[Saved entries]

______

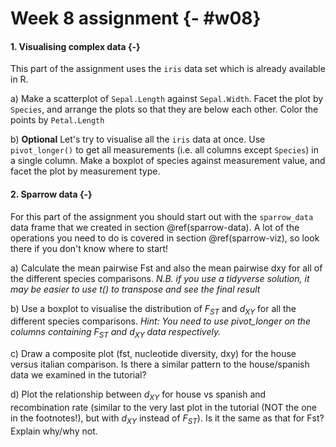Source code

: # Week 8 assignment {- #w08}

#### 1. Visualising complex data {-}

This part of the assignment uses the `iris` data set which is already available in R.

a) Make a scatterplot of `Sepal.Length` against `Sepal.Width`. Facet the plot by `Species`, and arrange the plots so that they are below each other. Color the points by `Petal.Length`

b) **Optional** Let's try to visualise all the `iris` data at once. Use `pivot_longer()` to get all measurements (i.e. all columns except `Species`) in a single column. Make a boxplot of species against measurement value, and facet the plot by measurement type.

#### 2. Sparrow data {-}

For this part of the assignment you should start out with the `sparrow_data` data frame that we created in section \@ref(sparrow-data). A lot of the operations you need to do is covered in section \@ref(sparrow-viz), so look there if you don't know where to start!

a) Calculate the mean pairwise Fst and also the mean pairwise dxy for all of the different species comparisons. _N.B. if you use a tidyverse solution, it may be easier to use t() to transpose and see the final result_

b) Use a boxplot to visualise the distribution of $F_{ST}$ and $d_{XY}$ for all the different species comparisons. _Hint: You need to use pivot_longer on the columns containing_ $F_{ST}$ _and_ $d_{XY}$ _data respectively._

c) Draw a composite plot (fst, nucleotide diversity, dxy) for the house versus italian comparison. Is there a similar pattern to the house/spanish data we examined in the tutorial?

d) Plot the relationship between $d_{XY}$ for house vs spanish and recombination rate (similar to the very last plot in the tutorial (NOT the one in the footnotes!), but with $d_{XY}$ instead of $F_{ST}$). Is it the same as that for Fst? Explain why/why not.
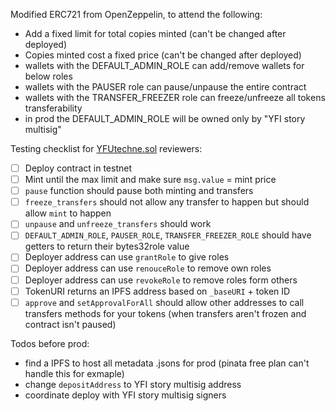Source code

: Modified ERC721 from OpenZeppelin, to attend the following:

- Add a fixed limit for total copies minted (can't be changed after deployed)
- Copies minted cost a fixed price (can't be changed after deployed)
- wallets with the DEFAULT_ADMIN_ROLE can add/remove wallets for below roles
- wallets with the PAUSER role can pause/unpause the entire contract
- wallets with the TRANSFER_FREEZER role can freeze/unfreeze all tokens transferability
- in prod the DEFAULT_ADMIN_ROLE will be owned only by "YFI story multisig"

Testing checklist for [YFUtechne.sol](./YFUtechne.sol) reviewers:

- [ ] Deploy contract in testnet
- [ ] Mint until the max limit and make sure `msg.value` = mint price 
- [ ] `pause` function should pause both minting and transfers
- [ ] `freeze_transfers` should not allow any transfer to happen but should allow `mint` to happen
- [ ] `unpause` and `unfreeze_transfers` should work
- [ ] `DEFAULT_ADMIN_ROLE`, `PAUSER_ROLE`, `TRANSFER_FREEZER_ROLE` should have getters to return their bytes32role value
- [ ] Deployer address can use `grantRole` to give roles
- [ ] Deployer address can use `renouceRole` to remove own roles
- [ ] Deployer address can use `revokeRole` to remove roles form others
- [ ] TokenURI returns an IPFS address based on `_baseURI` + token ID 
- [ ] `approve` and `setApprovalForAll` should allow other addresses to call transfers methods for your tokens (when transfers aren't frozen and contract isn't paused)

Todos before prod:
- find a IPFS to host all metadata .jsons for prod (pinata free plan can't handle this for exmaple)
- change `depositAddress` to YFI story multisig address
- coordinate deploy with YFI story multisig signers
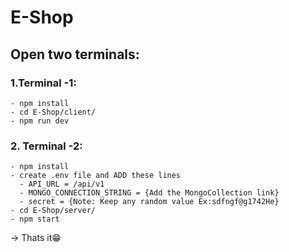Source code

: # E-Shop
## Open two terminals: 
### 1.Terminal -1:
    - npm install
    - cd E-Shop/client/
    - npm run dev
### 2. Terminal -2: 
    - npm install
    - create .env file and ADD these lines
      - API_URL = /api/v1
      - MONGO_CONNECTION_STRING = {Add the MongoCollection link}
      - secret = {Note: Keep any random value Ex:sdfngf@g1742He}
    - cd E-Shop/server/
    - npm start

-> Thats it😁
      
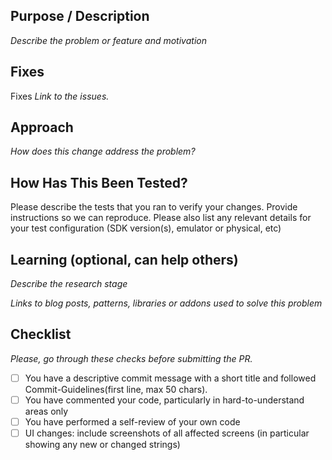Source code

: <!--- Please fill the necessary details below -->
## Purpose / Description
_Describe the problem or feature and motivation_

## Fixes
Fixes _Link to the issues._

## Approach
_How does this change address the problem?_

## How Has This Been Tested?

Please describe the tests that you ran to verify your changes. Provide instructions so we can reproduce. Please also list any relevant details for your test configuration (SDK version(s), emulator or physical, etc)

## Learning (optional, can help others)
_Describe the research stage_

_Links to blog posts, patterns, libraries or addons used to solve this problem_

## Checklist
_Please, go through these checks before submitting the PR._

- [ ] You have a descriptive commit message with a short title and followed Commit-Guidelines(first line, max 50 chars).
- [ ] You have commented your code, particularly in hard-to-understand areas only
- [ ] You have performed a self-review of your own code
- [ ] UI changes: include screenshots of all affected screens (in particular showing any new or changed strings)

______

■ **Exercise prompt**
Your copy of the records must match them exactly, except that no pictures appear in it.

■ **Result of the exercise**
Source code

: # Week 8 assignment {- #w08}

#### 1. Visualising complex data {-}

This part of the assignment uses the `iris` data set which is already available in R.

a) Make a scatterplot of `Sepal.Length` against `Sepal.Width`. Facet the plot by `Species`, and arrange the plots so that they are below each other. Color the points by `Petal.Length`

b) **Optional** Let's try to visualise all the `iris` data at once. Use `pivot_longer()` to get all measurements (i.e. all columns except `Species`) in a single column. Make a boxplot of species against measurement value, and facet the plot by measurement type.

#### 2. Sparrow data {-}

For this part of the assignment you should start out with the `sparrow_data` data frame that we created in section \@ref(sparrow-data). A lot of the operations you need to do is covered in section \@ref(sparrow-viz), so look there if you don't know where to start!

a) Calculate the mean pairwise Fst and also the mean pairwise dxy for all of the different species comparisons. _N.B. if you use a tidyverse solution, it may be easier to use t() to transpose and see the final result_

b) Use a boxplot to visualise the distribution of $F_{ST}$ and $d_{XY}$ for all the different species comparisons. _Hint: You need to use pivot_longer on the columns containing_ $F_{ST}$ _and_ $d_{XY}$ _data respectively._

c) Draw a composite plot (fst, nucleotide diversity, dxy) for the house versus italian comparison. Is there a similar pattern to the house/spanish data we examined in the tutorial?

d) Plot the relationship between $d_{XY}$ for house vs spanish and recombination rate (similar to the very last plot in the tutorial (NOT the one in the footnotes!), but with $d_{XY}$ instead of $F_{ST}$). Is it the same as that for Fst? Explain why/why not.
Source code

: Modified ERC721 from OpenZeppelin, to attend the following:

- Add a fixed limit for total copies minted (can't be changed after deployed)
- Copies minted cost a fixed price (can't be changed after deployed)
- wallets with the DEFAULT_ADMIN_ROLE can add/remove wallets for below roles
- wallets with the PAUSER role can pause/unpause the entire contract
- wallets with the TRANSFER_FREEZER role can freeze/unfreeze all tokens transferability
- in prod the DEFAULT_ADMIN_ROLE will be owned only by "YFI story multisig"

Testing checklist for [YFUtechne.sol](./YFUtechne.sol) reviewers:

- [ ] Deploy contract in testnet
- [ ] Mint until the max limit and make sure `msg.value` = mint price 
- [ ] `pause` function should pause both minting and transfers
- [ ] `freeze_transfers` should not allow any transfer to happen but should allow `mint` to happen
- [ ] `unpause` and `unfreeze_transfers` should work
- [ ] `DEFAULT_ADMIN_ROLE`, `PAUSER_ROLE`, `TRANSFER_FREEZER_ROLE` should have getters to return their bytes32role value
- [ ] Deployer address can use `grantRole` to give roles
- [ ] Deployer address can use `renouceRole` to remove own roles
- [ ] Deployer address can use `revokeRole` to remove roles form others
- [ ] TokenURI returns an IPFS address based on `_baseURI` + token ID 
- [ ] `approve` and `setApprovalForAll` should allow other addresses to call transfers methods for your tokens (when transfers aren't frozen and contract isn't paused)

Todos before prod:
- find a IPFS to host all metadata .jsons for prod (pinata free plan can't handle this for exmaple)
- change `depositAddress` to YFI story multisig address
- coordinate deploy with YFI story multisig signers
Source code

: # E-Shop
## Open two terminals: 
### 1.Terminal -1:
    - npm install
    - cd E-Shop/client/
    - npm run dev
### 2. Terminal -2: 
    - npm install
    - create .env file and ADD these lines
      - API_URL = /api/v1
      - MONGO_CONNECTION_STRING = {Add the MongoCollection link}
      - secret = {Note: Keep any random value Ex:sdfngf@g1742He}
    - cd E-Shop/server/
    - npm start

-> Thats it😁
      
Source code

: <!--- Please fill the necessary details below -->
## Purpose / Description
_Describe the problem or feature and motivation_

## Fixes
Fixes _Link to the issues._

## Approach
_How does this change address the problem?_

## How Has This Been Tested?

Please describe the tests that you ran to verify your changes. Provide instructions so we can reproduce. Please also list any relevant details for your test configuration (SDK version(s), emulator or physical, etc)

## Learning (optional, can help others)
_Describe the research stage_

_Links to blog posts, patterns, libraries or addons used to solve this problem_

## Checklist
_Please, go through these checks before submitting the PR._

- [ ] You have a descriptive commit message with a short title and followed Commit-Guidelines(first line, max 50 chars).
- [ ] You have commented your code, particularly in hard-to-understand areas only
- [ ] You have performed a self-review of your own code
- [ ] UI changes: include screenshots of all affected screens (in particular showing any new or changed strings)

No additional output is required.